# #21 Twenty final exam questions

My mantra of “ask good questions” applies to exams as well as in-class learning activities. This week I present and discuss twenty multiple-choice questions that I have used on final exams. All of these questions are conceptual in nature. They require no calculations, they do not refer to actual studies, and they do not make use of real data. I certainly do not intend these questions to comprise a complete exam; I strongly recommend asking many free-response questions based on real data and genuine studies as well.

At the end of this post I provide a link to a file containing these twenty questions, in case that facilitates using them with your students. Correct answers are discussed throughout and also reported at the end.

I like to think that this question assesses some basic level of understanding, but frankly I’m not sure. Do students ever say that a standard deviation and a p-value can sometimes be negative? Not often, but yes. Do I question my career choice when I read those responses? Not often, but yes.

I think it’s valuable to ask students to apply what they’ve learned to a new situation or a bew statistic. This question is not nearly as good for this goal as my favorite question (see post #2 here), but I think this assesses something worthwhile. The questions about resistance are fairly straightforward. The mid-hinge is resistant because it relies only on quartiles, but the mid-range is very non-resistant because it depends completely on the most extreme values. Both of these statistics are measures of center. This is challenging for many students, perhaps because they have seen that the *difference* between the maximum and minimum, and the difference between the quartiles, are measures of variability. One way to convince students of this is to point out that adding a constant to every value in the dataset (in other words, shifting all of the data values by the same amount) would cause the mid-hinge and mid-range to increase (or shift) by exactly that constant.

This question should be very easy for all students, but some struggle. The question boils down to: *If the sum of values equals zero, does the mean have to equal zero, and does the median have to equal zero?* The answer is yes to the first, because the mean is calculated as the sum divided by the number of values. But the answer is no to the second, as seen in this counterexample where the mean is 0 but the median is not: -20, 5, 15. The fact that this question is stated about residuals is completely irrelevant to answering the question, but the mention of residuals leads some students to think in unhelpful directions.

I sometimes ask an open-ended version of this question where I ask students to provide a counter-example if their answer is no.

This question has been extremely challenging for my students. I used to ask it without providing options, and the most common response was “the same.” That’s right: Many students did not realize that they should provide a number when asked for the value of a correlation coefficient. Among these options, it’s very discouraging when a student selects -5, apparently not knowing that a correlation coefficient needs to be between -1 and +1 (inclusive), but this answer is tempting to some students because of the “5 points lower” wording in the question. Another commonly selected wrong answer is -1. I think students who answer -1 realize that the data would fall on a perfectly straight line, so the correlation coefficient must be -1 or +1, but the “lower” language fools them into thinking that the association is negative.

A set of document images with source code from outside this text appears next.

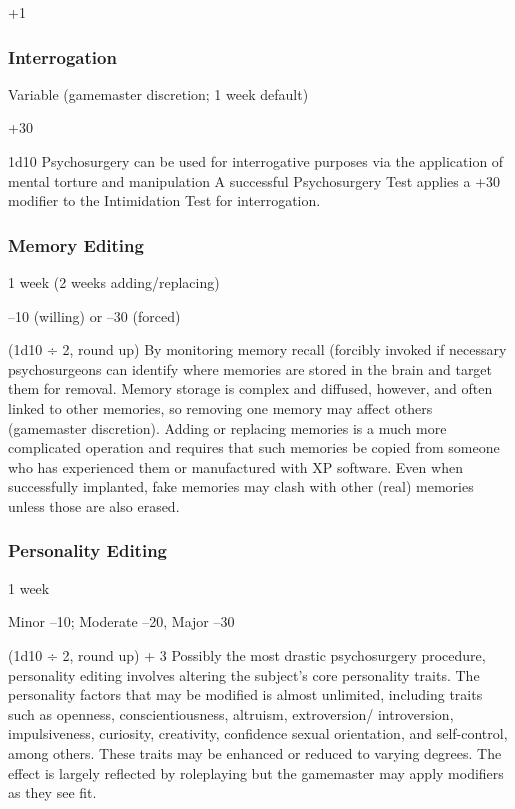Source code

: +1

\subsubsection{Interrogation}


Variable (gamemaster discretion; 1 week default)

+30

1d10
Psychosurgery can be used for interrogative purposes 
via the application of mental torture and manipulation
A successful Psychosurgery Test applies a +30
modifier to the Intimidation Test for interrogation.

\subsubsection{Memory Editing}


1 week (2 weeks adding/replacing)

–10 (willing) or –30 (forced)

(1d10 ÷ 2, round up)
By monitoring memory recall (forcibly invoked if necessary
psychosurgeons can identify where memories
are stored in the brain and target them for removal. 
Memory storage is complex and diffused, however, 
and often linked to other memories, so removing one 
memory may affect others (gamemaster discretion).
Adding or replacing memories is a much more complicated
operation and requires that such memories be
copied from someone who has experienced them or 
manufactured with XP software. Even when successfully
implanted, fake memories may clash with other
(real) memories unless those are also erased.

\subsubsection{Personality Editing}


1 week

Minor –10; Moderate –20, Major –30

(1d10 ÷ 2, round up) + 3
Possibly the most drastic psychosurgery procedure, 
personality editing involves altering the subject's core 
personality traits. The personality factors that may be 
modified is almost unlimited, including traits such as 
openness, conscientiousness, altruism, extroversion/
introversion, impulsiveness, curiosity, creativity, confidence
sexual orientation, and self-control, among
others. These traits may be enhanced or reduced to 
varying degrees. The effect is largely reflected by roleplaying
but the gamemaster may apply modifiers as
they see fit.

I sometimes offer a hint, advising students to start by drawing a sketch of some hypothetical data that satisfy the description. I have also started to ask and discuss this question in class when we first study correlation, and then include the exact same question on the final exam. This has improved students’ performance, but many still struggle.

Most students correctly identify (a) and (d) as categorical variables and (c) as a numerical variable. The most challenging parts are (b) and (e), which are not variables for these observational units. I try to emphasize that variables are things that can be recorded for each observational unit, not an overall question or measure that pertains to the entire dataset.

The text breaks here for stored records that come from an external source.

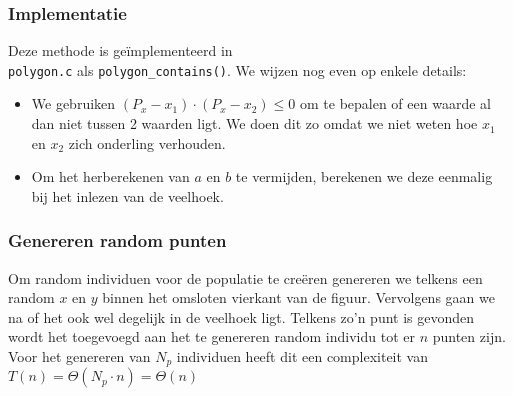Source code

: 
\subsubsection{Implementatie}
Deze methode is geïmplementeerd in \\ \texttt{polygon.c} als  \texttt{polygon\_contains()}. 
We wijzen nog even op enkele details:
\begin{itemize}
\item We gebruiken $(P_x-x_1)\cdot(P_x-x_2)\leq0$ om te bepalen of een waarde al dan niet 
		tussen 2 waarden ligt. We doen dit zo omdat we niet weten hoe $x_1$ en $x_2$ 
		zich onderling verhouden.
\item Om het herberekenen van $a$ en $b$ te vermijden, berekenen we deze eenmalig bij het inlezen van de veelhoek.
\end{itemize}

\subsubsection{Genereren random punten}
\label{ssub:rand_generation}
Om random individuen voor de populatie te creëren genereren we telkens een random $x$ en $y$ binnen het omsloten vierkant van de figuur. Vervolgens gaan we na of het ook wel degelijk in de veelhoek ligt. Telkens zo'n punt is gevonden wordt het toegevoegd aan het te genereren random individu tot er $n$ punten zijn. Voor het genereren van $N_p$ individuen heeft dit een complexiteit van $T(n)=\Theta(N_p\cdot n) = \Theta(n)$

I started asking this question after I noticed that some of my students believe that conducting a randomized experiment *always* justifies drawing a cause-and-effect conclusion, regardless of how the data turn out! The good news is that very few students give answer A. The bad news is that more than a few give answer C.

Some students take the “correlation does not imply causation” maxim to an inappropriate higher level by believing that “correlation implies no causation.” Of course, I want them to know that a strong correlation does not *establish *a cause-and-effect relationship but also does not *preclude* that possibility.

I often ask this question as a calculation to be performed in my courses for mathematically inclined students. To calculate the correct percentage, note that Brad will get 70% right because he knows the answer, and he’ll guess correctly on 1/3 of the other 30%. So, his long-run percentage correct will be 70% + 1/3(30%) = 80%.

When I ask for this calculation, I’ve been surprised by students giving an answer less than 70%. I understand that mistakes happen, of course, or that a student would not know how to solve this, but I can’t understand why they wouldn’t realize immediately that the answer has to be larger than 70%. I decided to ask this multiple-choice version of the question, which does not require a numerical answer or any calculation. I’m still surprised that a few students get this wrong.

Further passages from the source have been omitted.